WHAT THIS TASK INVOLVES:
From the first line to the last, retype the records exactly without their images.

[Start of Attachment]

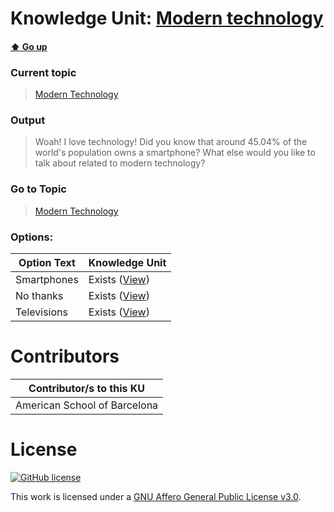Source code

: # Knowledge Unit: [Modern technology](../../knowledge_units/modern-technology/modern-technology.md)

#### [:arrow_up: Go up](../../topics/modern-technology.md)
### Current topic
> [Modern Technology](../../topics/modern-technology.md)
### Output
> Woah! I love technology! Did you know that around 45.04% of the world&#039;s population owns a smartphone? What else would you like to talk about related to modern technology?
### Go to Topic
> [Modern Technology](../../topics/modern-technology.md)

### Options: 

| Option Text | Knowledge Unit |
| - | - |  
| Smartphones  |  Exists ([View](../../knowledge_units/modern-technology/smartphones.md))  |  
| No thanks  |  Exists ([View](../../knowledge_units/modern-technology/no-thanks.md))  |  
| Televisions  |  Exists ([View](../../knowledge_units/modern-technology/televisions.md))  | 

# Contributors

| Contributor/s to this KU |
| - | 
| American School of Barcelona |

# License
[![GitHub license](https://img.shields.io/github/license/inbrainz/cerebro)](https://github.com/inbrainz/cerebro/blob/master/LICENSE)

This work is licensed under a [GNU Affero General Public License v3.0](https://www.gnu.org/licenses/agpl-3.0.txt).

[End of Attachment]

ANSWER SECTION:
Source code

: # Knowledge Unit: [Modern technology](../../knowledge_units/modern-technology/modern-technology.md)

#### [:arrow_up: Go up](../../topics/modern-technology.md)
### Current topic
> [Modern Technology](../../topics/modern-technology.md)
### Output
> Woah! I love technology! Did you know that around 45.04% of the world&#039;s population owns a smartphone? What else would you like to talk about related to modern technology?
### Go to Topic
> [Modern Technology](../../topics/modern-technology.md)

### Options: 

| Option Text | Knowledge Unit |
| - | - |  
| Smartphones  |  Exists ([View](../../knowledge_units/modern-technology/smartphones.md))  |  
| No thanks  |  Exists ([View](../../knowledge_units/modern-technology/no-thanks.md))  |  
| Televisions  |  Exists ([View](../../knowledge_units/modern-technology/televisions.md))  | 

# Contributors

| Contributor/s to this KU |
| - | 
| American School of Barcelona |

# License
[![GitHub license](https://img.shields.io/github/license/inbrainz/cerebro)](https://github.com/inbrainz/cerebro/blob/master/LICENSE)

This work is licensed under a [GNU Affero General Public License v3.0](https://www.gnu.org/licenses/agpl-3.0.txt).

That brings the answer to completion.